- INSTRUCTIONS TO FOLLOW
Find every line in the records below that holds the word "first" and copy it.

- DATA FOR REVIEW
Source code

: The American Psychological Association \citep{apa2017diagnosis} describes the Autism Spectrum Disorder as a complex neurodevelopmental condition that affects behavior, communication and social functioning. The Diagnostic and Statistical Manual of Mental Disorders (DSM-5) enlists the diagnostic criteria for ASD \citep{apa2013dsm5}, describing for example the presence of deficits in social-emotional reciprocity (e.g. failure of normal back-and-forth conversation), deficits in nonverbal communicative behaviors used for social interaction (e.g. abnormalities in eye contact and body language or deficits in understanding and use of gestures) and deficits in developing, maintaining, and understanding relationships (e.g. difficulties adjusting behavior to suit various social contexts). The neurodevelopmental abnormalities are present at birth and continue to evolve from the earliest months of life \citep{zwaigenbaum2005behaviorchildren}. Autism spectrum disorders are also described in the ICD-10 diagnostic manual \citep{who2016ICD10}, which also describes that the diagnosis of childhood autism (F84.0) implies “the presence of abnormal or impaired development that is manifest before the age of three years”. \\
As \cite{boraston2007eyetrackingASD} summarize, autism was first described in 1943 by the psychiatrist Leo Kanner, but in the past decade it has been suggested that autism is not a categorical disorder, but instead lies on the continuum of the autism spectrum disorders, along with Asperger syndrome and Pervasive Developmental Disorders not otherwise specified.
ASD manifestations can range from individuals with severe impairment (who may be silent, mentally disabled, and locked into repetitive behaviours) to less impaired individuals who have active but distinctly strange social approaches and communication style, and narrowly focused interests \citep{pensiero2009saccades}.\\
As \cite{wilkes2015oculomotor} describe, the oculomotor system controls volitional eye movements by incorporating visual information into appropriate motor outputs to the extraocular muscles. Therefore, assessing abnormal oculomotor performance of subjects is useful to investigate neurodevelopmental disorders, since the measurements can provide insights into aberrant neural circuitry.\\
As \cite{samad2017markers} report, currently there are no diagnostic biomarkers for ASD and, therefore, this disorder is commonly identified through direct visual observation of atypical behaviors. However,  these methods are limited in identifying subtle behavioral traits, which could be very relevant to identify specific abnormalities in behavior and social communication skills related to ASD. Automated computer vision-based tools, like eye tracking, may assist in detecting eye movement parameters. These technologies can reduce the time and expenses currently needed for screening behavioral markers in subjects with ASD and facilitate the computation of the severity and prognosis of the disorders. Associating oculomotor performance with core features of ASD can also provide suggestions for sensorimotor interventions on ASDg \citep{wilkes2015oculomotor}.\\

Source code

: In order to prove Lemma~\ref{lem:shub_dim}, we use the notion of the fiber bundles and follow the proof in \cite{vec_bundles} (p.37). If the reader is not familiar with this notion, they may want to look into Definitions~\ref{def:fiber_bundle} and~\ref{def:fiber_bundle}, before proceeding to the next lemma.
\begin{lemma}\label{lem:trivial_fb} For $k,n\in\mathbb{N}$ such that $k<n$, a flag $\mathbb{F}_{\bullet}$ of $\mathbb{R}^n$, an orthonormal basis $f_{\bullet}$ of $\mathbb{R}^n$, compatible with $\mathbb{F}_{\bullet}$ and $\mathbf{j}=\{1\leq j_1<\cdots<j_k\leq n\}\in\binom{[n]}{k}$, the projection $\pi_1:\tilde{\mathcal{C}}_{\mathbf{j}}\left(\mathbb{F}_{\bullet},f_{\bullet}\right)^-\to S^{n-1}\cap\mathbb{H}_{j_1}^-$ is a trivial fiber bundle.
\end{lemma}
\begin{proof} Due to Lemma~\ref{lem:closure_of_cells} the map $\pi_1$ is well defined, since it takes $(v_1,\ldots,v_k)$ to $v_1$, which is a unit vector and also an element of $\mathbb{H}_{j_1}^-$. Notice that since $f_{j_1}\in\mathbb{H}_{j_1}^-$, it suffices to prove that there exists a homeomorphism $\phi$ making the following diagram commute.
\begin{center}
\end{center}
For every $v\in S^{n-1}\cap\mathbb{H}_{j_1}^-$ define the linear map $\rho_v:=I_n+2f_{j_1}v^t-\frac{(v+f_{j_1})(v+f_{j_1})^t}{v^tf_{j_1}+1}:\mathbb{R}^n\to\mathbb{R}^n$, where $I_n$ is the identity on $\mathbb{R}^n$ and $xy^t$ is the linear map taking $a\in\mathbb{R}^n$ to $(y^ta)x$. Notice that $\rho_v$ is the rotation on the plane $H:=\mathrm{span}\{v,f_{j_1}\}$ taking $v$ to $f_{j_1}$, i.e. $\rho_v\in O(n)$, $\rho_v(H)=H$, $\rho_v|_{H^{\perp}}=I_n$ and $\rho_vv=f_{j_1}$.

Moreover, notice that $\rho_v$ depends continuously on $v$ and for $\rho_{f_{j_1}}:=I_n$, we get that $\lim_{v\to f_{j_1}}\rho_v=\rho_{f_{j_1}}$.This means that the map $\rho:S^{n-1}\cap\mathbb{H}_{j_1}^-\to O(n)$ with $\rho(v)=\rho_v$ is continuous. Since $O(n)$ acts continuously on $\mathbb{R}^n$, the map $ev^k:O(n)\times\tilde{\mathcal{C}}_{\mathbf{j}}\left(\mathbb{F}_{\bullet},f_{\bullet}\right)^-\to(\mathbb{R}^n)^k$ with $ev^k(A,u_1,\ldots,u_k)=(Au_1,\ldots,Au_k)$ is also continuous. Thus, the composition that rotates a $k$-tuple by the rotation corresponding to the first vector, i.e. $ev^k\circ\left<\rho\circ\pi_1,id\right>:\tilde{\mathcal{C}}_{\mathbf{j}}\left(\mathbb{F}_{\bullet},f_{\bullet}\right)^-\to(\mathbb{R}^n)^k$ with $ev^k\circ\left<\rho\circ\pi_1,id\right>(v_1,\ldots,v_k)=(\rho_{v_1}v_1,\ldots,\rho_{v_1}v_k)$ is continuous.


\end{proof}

- ANSWER TO THE PROBLEM
As \cite{boraston2007eyetrackingASD} summarize, autism was first described in 1943 by the psychiatrist Leo Kanner, but in the past decade it has been suggested that autism is not a categorical disorder, but instead lies on the continuum of the autism spectrum disorders, along with Asperger syndrome and Pervasive Developmental Disorders not otherwise specified.
Moreover, notice that $\rho_v$ depends continuously on $v$ and for $\rho_{f_{j_1}}:=I_n$, we get that $\lim_{v\to f_{j_1}}\rho_v=\rho_{f_{j_1}}$.This means that the map $\rho:S^{n-1}\cap\mathbb{H}_{j_1}^-\to O(n)$ with $\rho(v)=\rho_v$ is continuous. Since $O(n)$ acts continuously on $\mathbb{R}^n$, the map $ev^k:O(n)\times\tilde{\mathcal{C}}_{\mathbf{j}}\left(\mathbb{F}_{\bullet},f_{\bullet}\right)^-\to(\mathbb{R}^n)^k$ with $ev^k(A,u_1,\ldots,u_k)=(Au_1,\ldots,Au_k)$ is also continuous. Thus, the composition that rotates a $k$-tuple by the rotation corresponding to the first vector, i.e. $ev^k\circ\left<\rho\circ\pi_1,id\right>:\tilde{\mathcal{C}}_{\mathbf{j}}\left(\mathbb{F}_{\bullet},f_{\bullet}\right)^-\to(\mathbb{R}^n)^k$ with $ev^k\circ\left<\rho\circ\pi_1,id\right>(v_1,\ldots,v_k)=(\rho_{v_1}v_1,\ldots,\rho_{v_1}v_k)$ is continuous.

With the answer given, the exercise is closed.